In my small example below, all of the 1s in the y array are missing in the x array. This seems to have the effect of splitting on missing versus not missing. I think the desired output would be to use the non-missing values only for determining the split (subject to other constraints) and then sending the missing data down the left or right branch based on gain.
import xgboost
import numpy as np
x = np.array([np.nan, np.nan, np.nan, np.nan, np.nan, np.nan, np.nan, 1, 2, 3]).reshape(-1, 1)
y = np.array([1, 1, 1, 1, 1, 1, 0, 0, 0, 0])
d = xgboost.DMatrix(x, label=y)
params = {
"tree_method": "exact",
"random_state": 42
}
mod = xgboost.train({}, dtrain=d)
mod.get_split_value_histogram('f0')
#> SplitValue Count
#> 0 6.500001 10.0
Hi, I've just come across the same problem but it appears that the split on missing is valid in my data (example below).

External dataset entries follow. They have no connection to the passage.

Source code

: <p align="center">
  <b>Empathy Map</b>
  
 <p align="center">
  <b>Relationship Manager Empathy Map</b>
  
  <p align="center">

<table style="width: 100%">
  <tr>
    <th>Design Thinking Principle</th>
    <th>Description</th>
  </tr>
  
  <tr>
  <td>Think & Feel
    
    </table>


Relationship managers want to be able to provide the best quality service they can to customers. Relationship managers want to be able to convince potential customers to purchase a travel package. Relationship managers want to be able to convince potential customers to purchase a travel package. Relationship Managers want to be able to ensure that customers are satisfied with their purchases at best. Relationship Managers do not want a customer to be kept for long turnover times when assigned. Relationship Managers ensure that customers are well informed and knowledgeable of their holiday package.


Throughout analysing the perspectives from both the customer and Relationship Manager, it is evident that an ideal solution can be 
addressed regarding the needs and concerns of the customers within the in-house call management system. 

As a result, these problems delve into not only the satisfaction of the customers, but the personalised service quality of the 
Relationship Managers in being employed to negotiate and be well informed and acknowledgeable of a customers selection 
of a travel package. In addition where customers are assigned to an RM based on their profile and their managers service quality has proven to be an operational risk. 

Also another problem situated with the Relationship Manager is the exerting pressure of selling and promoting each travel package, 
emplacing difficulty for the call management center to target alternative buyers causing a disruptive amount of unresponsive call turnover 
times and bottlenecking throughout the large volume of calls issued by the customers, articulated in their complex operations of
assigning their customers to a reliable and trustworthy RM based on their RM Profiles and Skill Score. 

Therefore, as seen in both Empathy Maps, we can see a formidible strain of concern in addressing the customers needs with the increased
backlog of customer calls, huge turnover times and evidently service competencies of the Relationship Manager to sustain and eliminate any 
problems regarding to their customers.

The missing data split was unexpected but reasonable as the missing data is unlike the other data that is present. I would like to draw this to your attention as preventing xgboost splitting on missing values would have meant that I could not find this important feature of my data. Maybe its possible to have missing values as a warning message + an option ?
value odds ratio 0 1.02 1 1.04 2 1.01 NA 0.45
Regards, Rachel
The xgboost documentation and papers that discuss how it works hints strongly that missing values are sent down the left or right branch along with non-missing records. However, it is clear from the histogram splits that there are many cases where xgboost will send all of the missing data down one branch and the non-missing data down the other.
In our testing this has caused problems for monotonicity from an approximate feature contribution perspective. It is possible that a feature value with the maximum possible value is violating monotinicity because it is being grouped with all of the non-missing data.
Is there anyway to ensure that xgboost never sends only missing data down a branch?